RECORDED DATA –
────────────────────
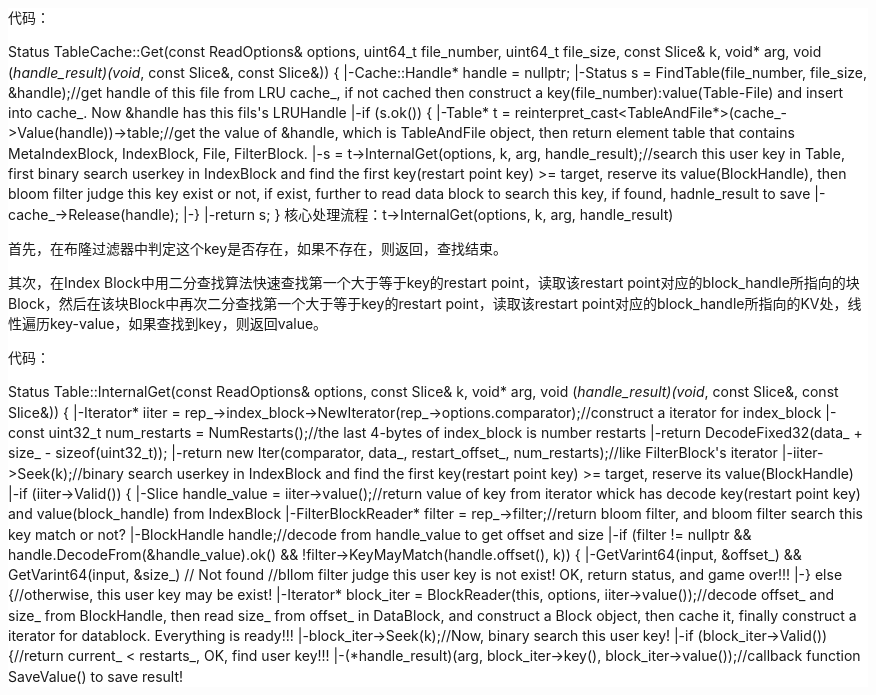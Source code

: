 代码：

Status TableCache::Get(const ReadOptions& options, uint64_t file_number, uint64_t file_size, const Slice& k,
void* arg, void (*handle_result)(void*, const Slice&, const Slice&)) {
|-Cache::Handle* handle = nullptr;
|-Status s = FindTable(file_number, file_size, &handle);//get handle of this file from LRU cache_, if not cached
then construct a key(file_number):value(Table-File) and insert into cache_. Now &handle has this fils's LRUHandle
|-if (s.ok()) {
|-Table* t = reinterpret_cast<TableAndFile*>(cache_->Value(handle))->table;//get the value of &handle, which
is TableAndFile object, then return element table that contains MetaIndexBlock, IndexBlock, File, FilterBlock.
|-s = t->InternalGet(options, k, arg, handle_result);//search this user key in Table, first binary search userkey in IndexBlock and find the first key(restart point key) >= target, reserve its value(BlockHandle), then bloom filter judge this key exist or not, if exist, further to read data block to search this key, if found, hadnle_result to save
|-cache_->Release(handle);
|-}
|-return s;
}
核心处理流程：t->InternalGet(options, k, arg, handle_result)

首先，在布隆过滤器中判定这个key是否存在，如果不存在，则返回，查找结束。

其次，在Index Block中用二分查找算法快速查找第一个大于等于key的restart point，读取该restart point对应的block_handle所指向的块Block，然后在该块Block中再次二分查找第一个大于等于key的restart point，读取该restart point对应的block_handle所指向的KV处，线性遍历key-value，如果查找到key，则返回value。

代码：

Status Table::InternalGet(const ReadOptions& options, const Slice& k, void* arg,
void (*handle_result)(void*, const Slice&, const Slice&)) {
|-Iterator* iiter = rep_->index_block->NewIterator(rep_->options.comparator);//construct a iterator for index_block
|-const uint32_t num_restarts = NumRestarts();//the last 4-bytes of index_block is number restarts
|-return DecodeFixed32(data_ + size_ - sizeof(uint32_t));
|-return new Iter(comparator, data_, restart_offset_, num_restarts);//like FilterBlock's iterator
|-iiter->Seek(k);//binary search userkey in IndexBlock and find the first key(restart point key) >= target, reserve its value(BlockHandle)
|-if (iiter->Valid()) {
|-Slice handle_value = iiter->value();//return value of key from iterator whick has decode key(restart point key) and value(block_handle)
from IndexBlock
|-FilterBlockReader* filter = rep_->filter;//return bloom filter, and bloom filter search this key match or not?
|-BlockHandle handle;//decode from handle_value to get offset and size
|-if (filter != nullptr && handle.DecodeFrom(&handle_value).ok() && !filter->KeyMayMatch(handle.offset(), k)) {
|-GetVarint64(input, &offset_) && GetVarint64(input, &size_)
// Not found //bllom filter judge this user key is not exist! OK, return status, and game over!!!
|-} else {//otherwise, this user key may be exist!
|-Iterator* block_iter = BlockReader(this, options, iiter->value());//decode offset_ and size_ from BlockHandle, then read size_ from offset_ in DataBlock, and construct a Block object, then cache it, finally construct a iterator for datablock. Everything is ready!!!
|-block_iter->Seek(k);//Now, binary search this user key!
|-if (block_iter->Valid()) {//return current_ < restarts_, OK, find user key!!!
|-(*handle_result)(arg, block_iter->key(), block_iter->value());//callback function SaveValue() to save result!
────────────────────
TASK OBJECTIVE – When you repeat the listing, keep it exact and leave the pictures behind.

OUTPUT OF THE EXERCISE –
Source code

: 代码：

Status TableCache::Get(const ReadOptions& options, uint64_t file_number, uint64_t file_size, const Slice& k,
void* arg, void (*handle_result)(void*, const Slice&, const Slice&)) {
|-Cache::Handle* handle = nullptr;
|-Status s = FindTable(file_number, file_size, &handle);//get handle of this file from LRU cache_, if not cached
then construct a key(file_number):value(Table-File) and insert into cache_. Now &handle has this fils's LRUHandle
|-if (s.ok()) {
|-Table* t = reinterpret_cast<TableAndFile*>(cache_->Value(handle))->table;//get the value of &handle, which
is TableAndFile object, then return element table that contains MetaIndexBlock, IndexBlock, File, FilterBlock.
|-s = t->InternalGet(options, k, arg, handle_result);//search this user key in Table, first binary search userkey in IndexBlock and find the first key(restart point key) >= target, reserve its value(BlockHandle), then bloom filter judge this key exist or not, if exist, further to read data block to search this key, if found, hadnle_result to save
|-cache_->Release(handle);
|-}
|-return s;
}
核心处理流程：t->InternalGet(options, k, arg, handle_result)

首先，在布隆过滤器中判定这个key是否存在，如果不存在，则返回，查找结束。

其次，在Index Block中用二分查找算法快速查找第一个大于等于key的restart point，读取该restart point对应的block_handle所指向的块Block，然后在该块Block中再次二分查找第一个大于等于key的restart point，读取该restart point对应的block_handle所指向的KV处，线性遍历key-value，如果查找到key，则返回value。

代码：

Status Table::InternalGet(const ReadOptions& options, const Slice& k, void* arg,
void (*handle_result)(void*, const Slice&, const Slice&)) {
|-Iterator* iiter = rep_->index_block->NewIterator(rep_->options.comparator);//construct a iterator for index_block
|-const uint32_t num_restarts = NumRestarts();//the last 4-bytes of index_block is number restarts
|-return DecodeFixed32(data_ + size_ - sizeof(uint32_t));
|-return new Iter(comparator, data_, restart_offset_, num_restarts);//like FilterBlock's iterator
|-iiter->Seek(k);//binary search userkey in IndexBlock and find the first key(restart point key) >= target, reserve its value(BlockHandle)
|-if (iiter->Valid()) {
|-Slice handle_value = iiter->value();//return value of key from iterator whick has decode key(restart point key) and value(block_handle)
from IndexBlock
|-FilterBlockReader* filter = rep_->filter;//return bloom filter, and bloom filter search this key match or not?
|-BlockHandle handle;//decode from handle_value to get offset and size
|-if (filter != nullptr && handle.DecodeFrom(&handle_value).ok() && !filter->KeyMayMatch(handle.offset(), k)) {
|-GetVarint64(input, &offset_) && GetVarint64(input, &size_)
// Not found //bllom filter judge this user key is not exist! OK, return status, and game over!!!
|-} else {//otherwise, this user key may be exist!
|-Iterator* block_iter = BlockReader(this, options, iiter->value());//decode offset_ and size_ from BlockHandle, then read size_ from offset_ in DataBlock, and construct a Block object, then cache it, finally construct a iterator for datablock. Everything is ready!!!
|-block_iter->Seek(k);//Now, binary search this user key!
|-if (block_iter->Valid()) {//return current_ < restarts_, OK, find user key!!!
|-(*handle_result)(arg, block_iter->key(), block_iter->value());//callback function SaveValue() to save result!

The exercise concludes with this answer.